If Brad Pitt can get old, anyone can get old.

Pitt, 43, spoke recently to Details magazine about being over the hill. (And they airbrushed the hell out of him on the cover. They may as well have just photographed the figure of him at Madame Tussaud’s.)

“One thing sucks,” he says. “Your face kind of goes. Your body’s not quite working the same.”

And it wouldn’t be an interview these days without a discussion of The World’s Most Important Person. “This Paris Hilton quest for fame … she’s blissfully oblivious,” he laughs, recalling how he and Jolie had been traveling for a month and turned on the TV. “And on comes Paris Hilton, going to jail. And so we just turned it off again.”

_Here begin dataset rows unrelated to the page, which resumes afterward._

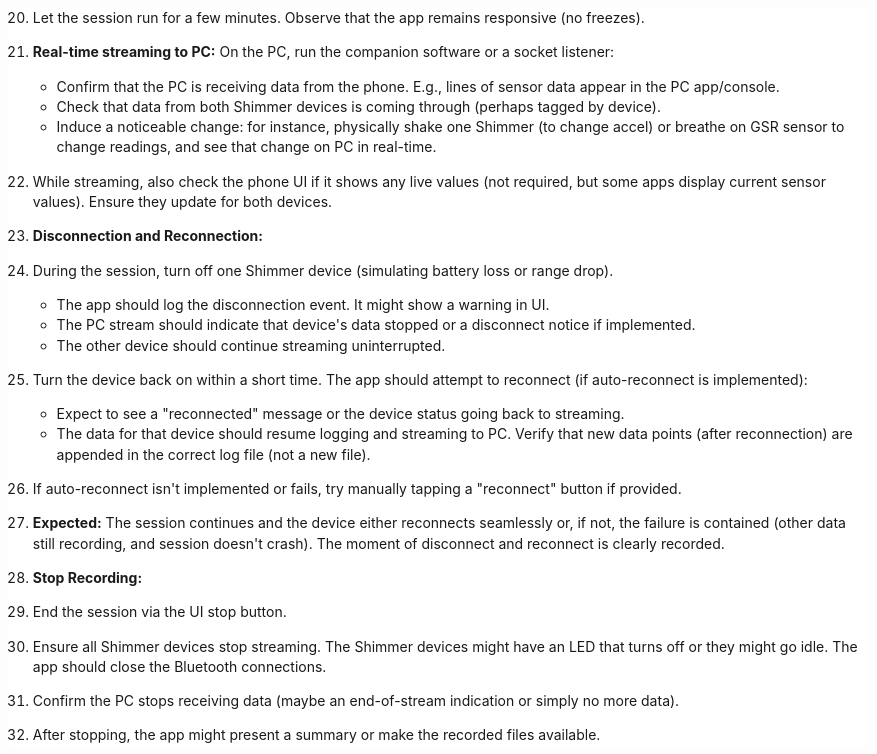 20. Let the session run for a few minutes. Observe that the app remains
    responsive (no freezes).

21. **Real-time streaming to PC:** On the PC, run the companion software
    or a socket listener:
    - Confirm that the PC is receiving data from the phone. E.g., lines
      of sensor data appear in the PC app/console.
    - Check that data from both Shimmer devices is coming through
      (perhaps tagged by device).
    - Induce a noticeable change: for instance, physically shake one
      Shimmer (to change accel) or breathe on GSR sensor to change
      readings, and see that change on PC in real-time.

22. While streaming, also check the phone UI if it shows any live values
    (not required, but some apps display current sensor values). Ensure
    they update for both devices.

23. **Disconnection and Reconnection:**

24. During the session, turn off one Shimmer device (simulating battery
    loss or range drop).
    - The app should log the disconnection event. It might show a
      warning in UI.
    - The PC stream should indicate that device's data stopped or a
      disconnect notice if implemented.
    - The other device should continue streaming uninterrupted.

25. Turn the device back on within a short time. The app should attempt
    to reconnect (if auto-reconnect is implemented):
    - Expect to see a "reconnected" message or the device status going
      back to streaming.
    - The data for that device should resume logging and streaming to
      PC. Verify that new data points (after reconnection) are appended
      in the correct log file (not a new file).

26. If auto-reconnect isn't implemented or fails, try manually tapping a
    "reconnect" button if provided.

27. **Expected:** The session continues and the device either reconnects
    seamlessly or, if not, the failure is contained (other data still
    recording, and session doesn't crash). The moment of disconnect and
    reconnect is clearly recorded.

28. **Stop Recording:**

29. End the session via the UI stop button.

30. Ensure all Shimmer devices stop streaming. The Shimmer devices might
    have an LED that turns off or they might go idle. The app should
    close the Bluetooth connections.

31. Confirm the PC stops receiving data (maybe an end-of-stream
    indication or simply no more data).

32. After stopping, the app might present a summary or make the recorded
    files available.
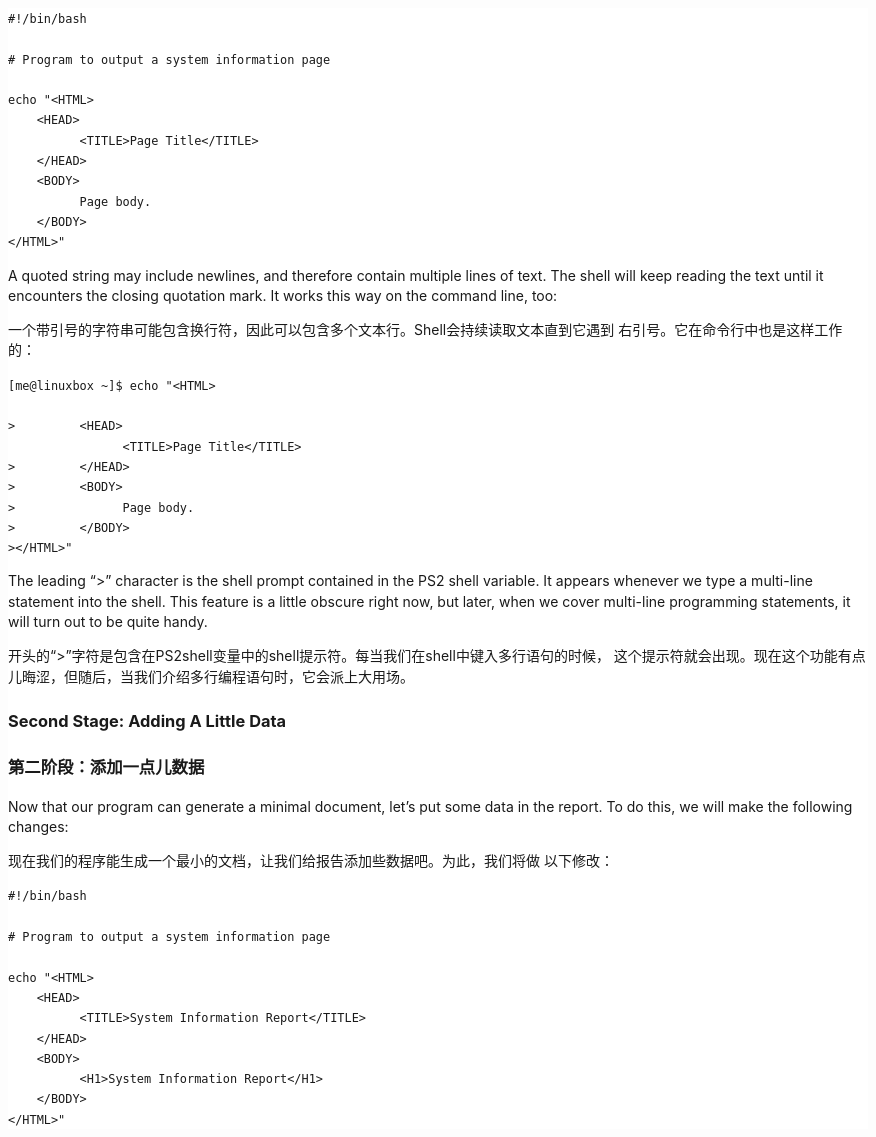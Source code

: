     #!/bin/bash

    # Program to output a system information page

    echo "<HTML>
        <HEAD>
              <TITLE>Page Title</TITLE>
        </HEAD>
        <BODY>
              Page body.
        </BODY>
    </HTML>"

A quoted string may include newlines, and therefore contain multiple lines of text. The
shell will keep reading the text until it encounters the closing quotation mark. It works
this way on the command line, too:

一个带引号的字符串可能包含换行符，因此可以包含多个文本行。Shell会持续读取文本直到它遇到
右引号。它在命令行中也是这样工作的：

    [me@linuxbox ~]$ echo "<HTML>
    
    >         <HEAD>
                    <TITLE>Page Title</TITLE>
    >         </HEAD>
    >         <BODY>
    >               Page body.
    >         </BODY>
    ></HTML>"

The leading “&gt;” character is the shell prompt contained in the PS2 shell variable. It
appears whenever we type a multi-line statement into the shell. This feature is a little
obscure right now, but later, when we cover multi-line programming statements, it will
turn out to be quite handy.

开头的“&gt;”字符是包含在PS2shell变量中的shell提示符。每当我们在shell中键入多行语句的时候，
这个提示符就会出现。现在这个功能有点儿晦涩，但随后，当我们介绍多行编程语句时，它会派上大用场。

### Second Stage: Adding A Little Data

### 第二阶段：添加一点儿数据 

Now that our program can generate a minimal document, let’s put some data in the
report. To do this, we will make the following changes:

现在我们的程序能生成一个最小的文档，让我们给报告添加些数据吧。为此，我们将做
以下修改：

    #!/bin/bash

    # Program to output a system information page

    echo "<HTML>
        <HEAD>
              <TITLE>System Information Report</TITLE>
        </HEAD>
        <BODY>
              <H1>System Information Report</H1>
        </BODY>
    </HTML>"
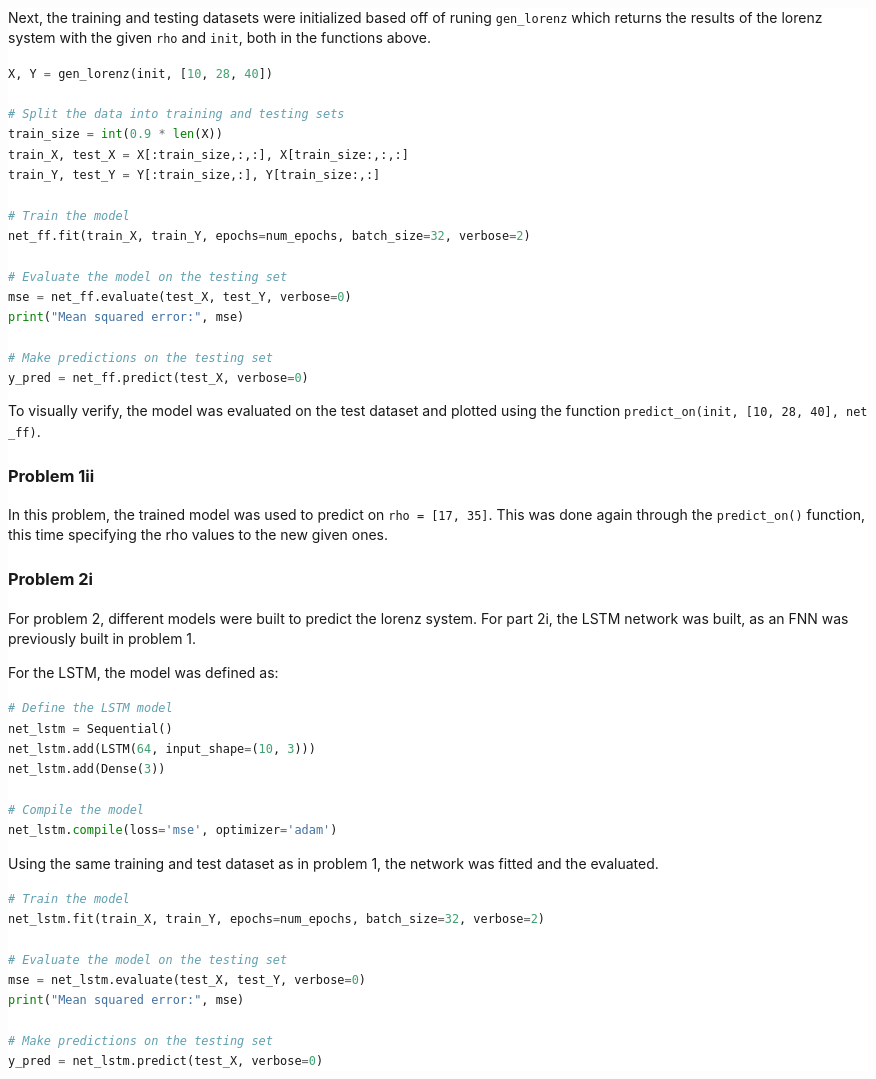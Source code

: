Next, the training and testing datasets were initialized based off of runing `gen_lorenz` which returns the results of the lorenz system with the given `rho` and `init`, both in the functions above.

```py
X, Y = gen_lorenz(init, [10, 28, 40])

# Split the data into training and testing sets
train_size = int(0.9 * len(X))
train_X, test_X = X[:train_size,:,:], X[train_size:,:,:]
train_Y, test_Y = Y[:train_size,:], Y[train_size:,:]

# Train the model
net_ff.fit(train_X, train_Y, epochs=num_epochs, batch_size=32, verbose=2)

# Evaluate the model on the testing set
mse = net_ff.evaluate(test_X, test_Y, verbose=0)
print("Mean squared error:", mse)

# Make predictions on the testing set
y_pred = net_ff.predict(test_X, verbose=0)
```

To visually verify, the model was evaluated on the test dataset and plotted using the function `predict_on(init, [10, 28, 40], net_ff)`.

### Problem 1ii
In this problem, the trained model was used to predict on `rho = [17, 35]`. This was done again through the `predict_on()` function, this time specifying the rho values to the new given ones.

### Problem 2i
For problem 2, different models were built to predict the lorenz system. For part 2i, the LSTM network was built, as an FNN was previously built in problem 1.

For the LSTM, the model was defined as:
```py
# Define the LSTM model
net_lstm = Sequential()
net_lstm.add(LSTM(64, input_shape=(10, 3)))
net_lstm.add(Dense(3))

# Compile the model
net_lstm.compile(loss='mse', optimizer='adam')
```
Using the same training and test dataset as in problem 1, the network was fitted and the evaluated.

```py
# Train the model
net_lstm.fit(train_X, train_Y, epochs=num_epochs, batch_size=32, verbose=2)

# Evaluate the model on the testing set
mse = net_lstm.evaluate(test_X, test_Y, verbose=0)
print("Mean squared error:", mse)

# Make predictions on the testing set
y_pred = net_lstm.predict(test_X, verbose=0)
```
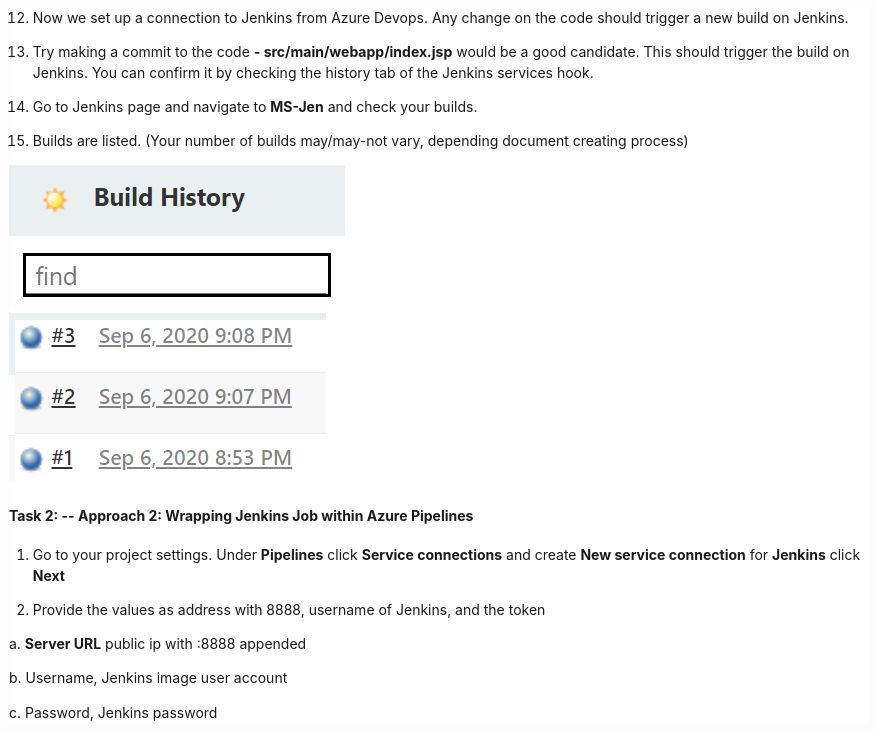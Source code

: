 
12. Now we set up a connection to Jenkins from Azure Devops. Any change on the code should trigger a new build on Jenkins.
    
13. Try making a commit to the code **- src/main/webapp/index.jsp** would be a good candidate. This should trigger the build on Jenkins. You can confirm it by checking the history tab of the Jenkins services hook.
    
14. Go to Jenkins page and navigate to **MS-Jen** and check your builds.

15. Builds are listed. (Your number of builds may/may-not vary, depending document creating process)
    
![](https://raw.githubusercontent.com/cemvarol/AZ-400-JenkinsLab/master/24.01-BuildHist.png)


#### Task 2: -- Approach 2: Wrapping Jenkins Job within Azure Pipelines

1.  Go to your project settings. Under **Pipelines** click **Service connections** and create **New service connection** for **Jenkins** click **Next**
    
2.  Provide the values as address with 8888, username of Jenkins, and the token
    
a.  **Server URL** public ip with :8888 appended
    
b.  Username, Jenkins image user account
    
c.  Password, Jenkins password
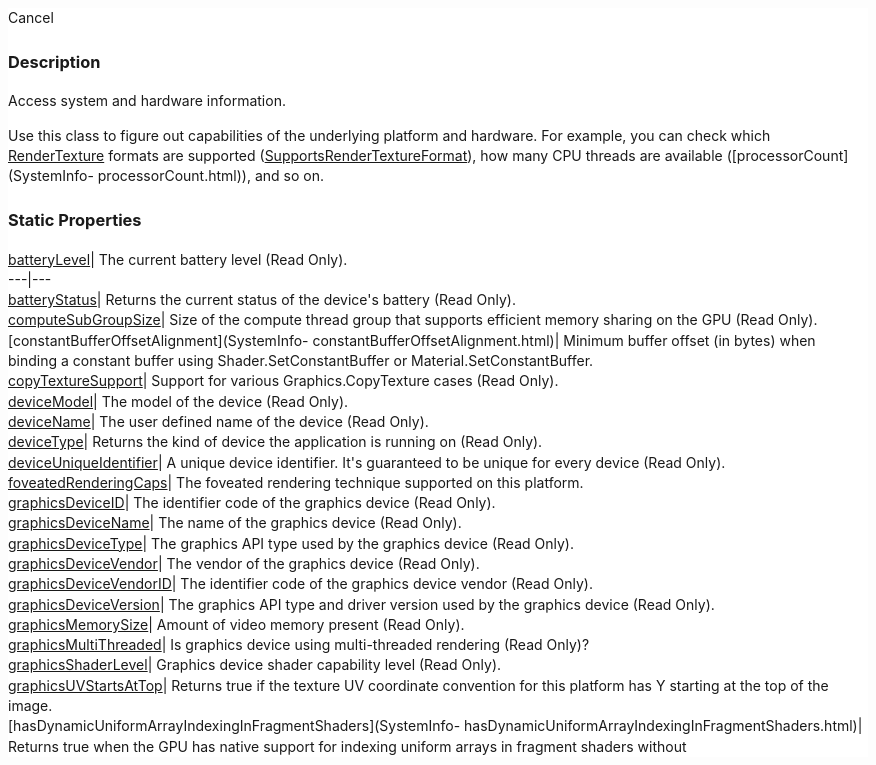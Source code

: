 Cancel

[ ]()

### Description

Access system and hardware information.

Use this class to figure out capabilities of the underlying platform and
hardware. For example, you can check which [RenderTexture](RenderTexture.html)
formats are supported
([SupportsRenderTextureFormat](SystemInfo.SupportsRenderTextureFormat.html)),
how many CPU threads are available ([processorCount](SystemInfo-
processorCount.html)), and so on.

### Static Properties

[batteryLevel](SystemInfo-batteryLevel.html)| The current battery level (Read
Only).  
---|---  
[batteryStatus](SystemInfo-batteryStatus.html)| Returns the current status of
the device's battery (Read Only).  
[computeSubGroupSize](SystemInfo-computeSubGroupSize.html)| Size of the
compute thread group that supports efficient memory sharing on the GPU (Read
Only).  
[constantBufferOffsetAlignment](SystemInfo-
constantBufferOffsetAlignment.html)| Minimum buffer offset (in bytes) when
binding a constant buffer using Shader.SetConstantBuffer or
Material.SetConstantBuffer.  
[copyTextureSupport](SystemInfo-copyTextureSupport.html)| Support for various
Graphics.CopyTexture cases (Read Only).  
[deviceModel](SystemInfo-deviceModel.html)| The model of the device (Read
Only).  
[deviceName](SystemInfo-deviceName.html)| The user defined name of the device
(Read Only).  
[deviceType](SystemInfo-deviceType.html)| Returns the kind of device the
application is running on (Read Only).  
[deviceUniqueIdentifier](SystemInfo-deviceUniqueIdentifier.html)| A unique
device identifier. It's guaranteed to be unique for every device (Read Only).  
[foveatedRenderingCaps](SystemInfo-foveatedRenderingCaps.html)| The foveated
rendering technique supported on this platform.  
[graphicsDeviceID](SystemInfo-graphicsDeviceID.html)| The identifier code of
the graphics device (Read Only).  
[graphicsDeviceName](SystemInfo-graphicsDeviceName.html)| The name of the
graphics device (Read Only).  
[graphicsDeviceType](SystemInfo-graphicsDeviceType.html)| The graphics API
type used by the graphics device (Read Only).  
[graphicsDeviceVendor](SystemInfo-graphicsDeviceVendor.html)| The vendor of
the graphics device (Read Only).  
[graphicsDeviceVendorID](SystemInfo-graphicsDeviceVendorID.html)| The
identifier code of the graphics device vendor (Read Only).  
[graphicsDeviceVersion](SystemInfo-graphicsDeviceVersion.html)| The graphics
API type and driver version used by the graphics device (Read Only).  
[graphicsMemorySize](SystemInfo-graphicsMemorySize.html)| Amount of video
memory present (Read Only).  
[graphicsMultiThreaded](SystemInfo-graphicsMultiThreaded.html)| Is graphics
device using multi-threaded rendering (Read Only)?  
[graphicsShaderLevel](SystemInfo-graphicsShaderLevel.html)| Graphics device
shader capability level (Read Only).  
[graphicsUVStartsAtTop](SystemInfo-graphicsUVStartsAtTop.html)| Returns true
if the texture UV coordinate convention for this platform has Y starting at
the top of the image.  
[hasDynamicUniformArrayIndexingInFragmentShaders](SystemInfo-
hasDynamicUniformArrayIndexingInFragmentShaders.html)| Returns true when the
GPU has native support for indexing uniform arrays in fragment shaders without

You know, Brad, when your lovely life partner was Paris Hilton’s age, she was wearing Billy Bob Thornton’s blood in a vial around her neck and talking to red carpet reporters about how they’d just fucked in the limo. That was years before she was the humanitarian husband-stealer she’s become today. I’m just saying. For all you know, in a few years, Paris Hilton will be married to a Nobel Prize winner and distributing AIDS medications in the Congo as a Goodwill Ambassador. You know? I’m just saying. And I can’t believe I’m standing up for Paris Hilton here, but Jesus Christ, Brad, your perfect fucking girlfriend used to be a perfect fucking headcase.